> **PROBLEM DESCRIPTION**: Each line below that contains the word "string" must be copied.

[Dataset items]
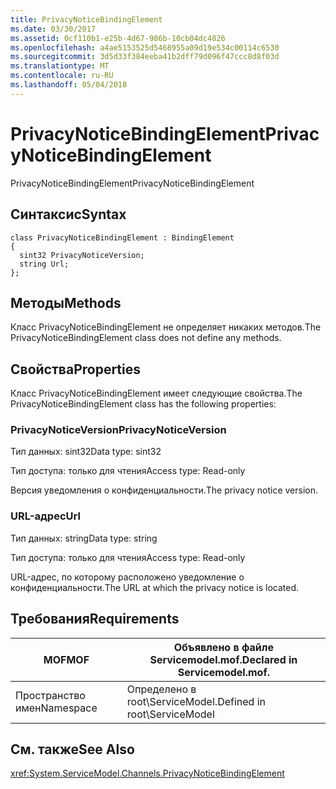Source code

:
 ```yaml
---
title: PrivacyNoticeBindingElement
ms.date: 03/30/2017
ms.assetid: 0cf110b1-e25b-4d67-986b-10cb04dc4826
ms.openlocfilehash: a4ae5153525d5468955a09d19e534c00114c6530
ms.sourcegitcommit: 3d5d33f384eeba41b2dff79d096f47ccc8d8f03d
ms.translationtype: MT
ms.contentlocale: ru-RU
ms.lasthandoff: 05/04/2018
---
```

# <a name="privacynoticebindingelement"></a><span data-ttu-id="1512d-102">PrivacyNoticeBindingElement</span><span class="sxs-lookup"><span data-stu-id="1512d-102">PrivacyNoticeBindingElement</span></span>
<span data-ttu-id="1512d-103">PrivacyNoticeBindingElement</span><span class="sxs-lookup"><span data-stu-id="1512d-103">PrivacyNoticeBindingElement</span></span>  
  
## <a name="syntax"></a><span data-ttu-id="1512d-104">Синтаксис</span><span class="sxs-lookup"><span data-stu-id="1512d-104">Syntax</span></span>  
  
```  
class PrivacyNoticeBindingElement : BindingElement  
{  
  sint32 PrivacyNoticeVersion;  
  string Url;  
};  
```  
  
## <a name="methods"></a><span data-ttu-id="1512d-105">Методы</span><span class="sxs-lookup"><span data-stu-id="1512d-105">Methods</span></span>  
 <span data-ttu-id="1512d-106">Класс PrivacyNoticeBindingElement не определяет никаких методов.</span><span class="sxs-lookup"><span data-stu-id="1512d-106">The PrivacyNoticeBindingElement class does not define any methods.</span></span>  
  
## <a name="properties"></a><span data-ttu-id="1512d-107">Свойства</span><span class="sxs-lookup"><span data-stu-id="1512d-107">Properties</span></span>  
 <span data-ttu-id="1512d-108">Класс PrivacyNoticeBindingElement имеет следующие свойства.</span><span class="sxs-lookup"><span data-stu-id="1512d-108">The PrivacyNoticeBindingElement class has the following properties:</span></span>  
  
### <a name="privacynoticeversion"></a><span data-ttu-id="1512d-109">PrivacyNoticeVersion</span><span class="sxs-lookup"><span data-stu-id="1512d-109">PrivacyNoticeVersion</span></span>  
 <span data-ttu-id="1512d-110">Тип данных: sint32</span><span class="sxs-lookup"><span data-stu-id="1512d-110">Data type: sint32</span></span>  
  
 <span data-ttu-id="1512d-111">Тип доступа: только для чтения</span><span class="sxs-lookup"><span data-stu-id="1512d-111">Access type: Read-only</span></span>  
  
 <span data-ttu-id="1512d-112">Версия уведомления о конфиденциальности.</span><span class="sxs-lookup"><span data-stu-id="1512d-112">The privacy notice version.</span></span>  
  
### <a name="url"></a><span data-ttu-id="1512d-113">URL-адрес</span><span class="sxs-lookup"><span data-stu-id="1512d-113">Url</span></span>  
 <span data-ttu-id="1512d-114">Тип данных: string</span><span class="sxs-lookup"><span data-stu-id="1512d-114">Data type: string</span></span>  
  
 <span data-ttu-id="1512d-115">Тип доступа: только для чтения</span><span class="sxs-lookup"><span data-stu-id="1512d-115">Access type: Read-only</span></span>  
  
 <span data-ttu-id="1512d-116">URL-адрес, по которому расположено уведомление о конфиденциальности.</span><span class="sxs-lookup"><span data-stu-id="1512d-116">The URL at which the privacy notice is located.</span></span>  
  
## <a name="requirements"></a><span data-ttu-id="1512d-117">Требования</span><span class="sxs-lookup"><span data-stu-id="1512d-117">Requirements</span></span>  
  
|<span data-ttu-id="1512d-118">MOF</span><span class="sxs-lookup"><span data-stu-id="1512d-118">MOF</span></span>|<span data-ttu-id="1512d-119">Объявлено в файле Servicemodel.mof.</span><span class="sxs-lookup"><span data-stu-id="1512d-119">Declared in Servicemodel.mof.</span></span>|  
|---------|-----------------------------------|  
|<span data-ttu-id="1512d-120">Пространство имен</span><span class="sxs-lookup"><span data-stu-id="1512d-120">Namespace</span></span>|<span data-ttu-id="1512d-121">Определено в root\ServiceModel.</span><span class="sxs-lookup"><span data-stu-id="1512d-121">Defined in root\ServiceModel</span></span>|  
  
## <a name="see-also"></a><span data-ttu-id="1512d-122">См. также</span><span class="sxs-lookup"><span data-stu-id="1512d-122">See Also</span></span>  
 <xref:System.ServiceModel.Channels.PrivacyNoticeBindingElement>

> **SOLUTION FOR THIS PROBLEM**:
  string Url;  
 <span data-ttu-id="1512d-114">Тип данных: string</span><span class="sxs-lookup"><span data-stu-id="1512d-114">Data type: string</span></span>  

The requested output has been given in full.